→ Problem requirements
Which lines below hold the word "should"? Copy all of them.

→ Extracted data entries
§ §
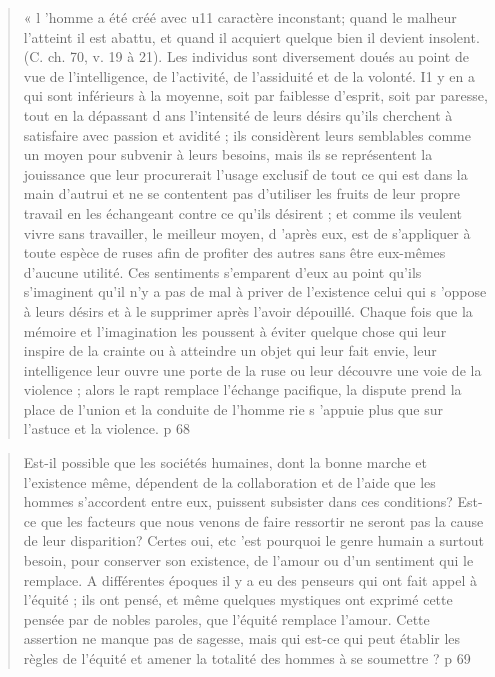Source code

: \begin{quote}
    
    « l 'homme
a été créé avec u11 caractère inconstant; quand le malheur l'atteint
il est abattu, et quand il acquiert quelque bien il devient insolent.
(C. ch. 70, v. 19 à 21). Les individus sont diversement doués au point
de vue de l'intelligence, de l'activité, de l'assiduité et de la volonté. I1 y
en a qui sont inférieurs à la moyenne, soit par faiblesse d'esprit, soit
par paresse, tout en la dépassant d ans l'intensité de leurs désirs qu'ils
cherchent à satisfaire avec passion et avidité ; ils considèrent leurs
semblables comme un moyen pour subvenir à leurs besoins, mais ils
se représentent la jouissance que leur procurerait l'usage exclusif de
tout ce qui est dans la main d'autrui et ne se contentent pas d'utiliser
les fruits de leur propre travail en les échangeant contre ce qu'ils désirent ;
et comme ils veulent vivre sans travailler, le meilleur moyen, d 'après
eux, est de s'appliquer à toute espèce de ruses afin de profiter des autres
sans être eux-mêmes d'aucune utilité. Ces sentiments s'emparent d'eux
au point qu'ils s'imaginent qu'il n'y a pas de mal à priver de l'existence
celui qui s 'oppose à leurs désirs et à le supprimer après l'avoir
dépouillé. Chaque fois que la mémoire et l'imagination les poussent à
éviter quelque chose qui leur inspire de la crainte ou à atteindre un
objet qui leur fait envie, leur intelligence leur ouvre une porte de la
ruse ou leur découvre une voie de la violence ; alors le rapt remplace
l'échange pacifique, la dispute prend la place de l'union et la conduite
de l'homme rie s 'appuie plus que sur l'astuce et la violence.
p 68
\end{quote}

\begin{quote}
   Est-il possible que les sociétés humaines, dont la bonne marche et
l'existence même, dépendent de la collaboration et de l'aide que les
hommes s'accordent entre eux, puissent subsister dans ces conditions?
Est-ce que les facteurs que nous venons de faire ressortir ne seront pas
la cause de leur disparition? Certes oui, etc 'est pourquoi le genre humain
a surtout besoin, pour conserver son existence, de l'amour ou d'un
sentiment qui le remplace.
A différentes époques il y a eu des penseurs qui ont fait appel à
l'équité ; ils ont pensé, et même quelques mystiques ont exprimé cette
pensée par de nobles paroles, que l'équité remplace l'amour. Cette
assertion ne manque pas de sagesse, mais qui est-ce qui peut établir les
règles de l'équité et amener la totalité des hommes à se soumettre ?
p 69
\end{quote}

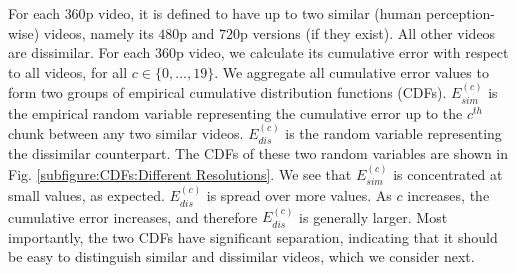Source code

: \documentclass{article}
\begin{document}
For each $360$p video, it is defined to have up to two similar (human perception-wise) videos, namely its $480$p and $720$p versions (if they exist). All other videos are dissimilar. For each $360$p video, we calculate its cumulative error with respect to all videos, for all $c \in \{0, \ldots, 19\}$. We aggregate all cumulative error values to form two groups of empirical cumulative distribution functions (CDFs). $E^{(c)}_{sim}$ is the empirical random variable representing the cumulative error up to the $c^{th}$ chunk between any two similar videos. $E^{(c)}_{dis}$ is the random variable representing the dissimilar counterpart. The CDFs of these two random variables are shown in Fig. \ref{subfigure:CDFs:Different Resolutions}. We see that $E^{(c)}_{sim}$ is concentrated at small values, as expected. $E^{(c)}_{dis}$ is spread over more values. As $c$ increases, the cumulative error increases, and therefore $E^{(c)}_{dis}$ is generally larger. Most importantly, the two CDFs have significant separation, indicating that it should be easy to distinguish similar and dissimilar videos, which we consider next.
\end{document}
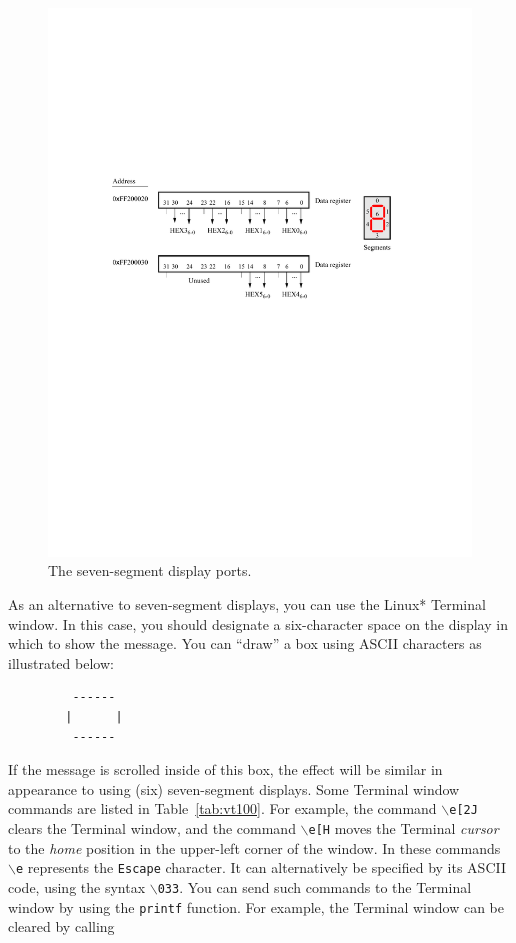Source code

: \documentclass[epsfig,10pt,fullpage]{article}
\begin{document}
\begin{figure}[H]
   \begin{center}
       \includegraphics{figures/fig_segment_port.pdf}
   \end{center}
	\caption{The seven-segment display ports.}
\label{fig:segment}
\end{figure}


\noindent
As an alternative to seven-segment displays, you can use the Linux* Terminal window. In
this case, you should designate a six-character space on the display in which to show the
message. You can ``draw'' a box using ASCII characters as illustrated below:

\begin{lstlisting}
         ------
        |      |
         ------
\end{lstlisting}

\noindent
If the message is scrolled inside of this box, the effect will be similar in appearance to
using (six) seven-segment displays. Some Terminal window commands are listed in
Table~\ref{tab:vt100}. For 
example, the command \texttt{$\backslash$e[2J} clears the Terminal window, and the 
command \texttt{$\backslash$e[H} moves the Terminal {\it cursor} to the {\it home} position in 
the upper-left corner of the window.  In these commands \texttt{$\backslash$e} represents 
the \texttt{Escape} character. It can alternatively be specified by its ASCII code, using 
the syntax \texttt{$\backslash$033}. You can send such commands to the Terminal window by 
using the \texttt{printf} function. For example, the Terminal window can be cleared by calling 
\end{document}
§ §
→ Solution
For each $360$p video, it is defined to have up to two similar (human perception-wise) videos, namely its $480$p and $720$p versions (if they exist). All other videos are dissimilar. For each $360$p video, we calculate its cumulative error with respect to all videos, for all $c \in \{0, \ldots, 19\}$. We aggregate all cumulative error values to form two groups of empirical cumulative distribution functions (CDFs). $E^{(c)}_{sim}$ is the empirical random variable representing the cumulative error up to the $c^{th}$ chunk between any two similar videos. $E^{(c)}_{dis}$ is the random variable representing the dissimilar counterpart. The CDFs of these two random variables are shown in Fig. \ref{subfigure:CDFs:Different Resolutions}. We see that $E^{(c)}_{sim}$ is concentrated at small values, as expected. $E^{(c)}_{dis}$ is spread over more values. As $c$ increases, the cumulative error increases, and therefore $E^{(c)}_{dis}$ is generally larger. Most importantly, the two CDFs have significant separation, indicating that it should be easy to distinguish similar and dissimilar videos, which we consider next.
this case, you should designate a six-character space on the display in which to show the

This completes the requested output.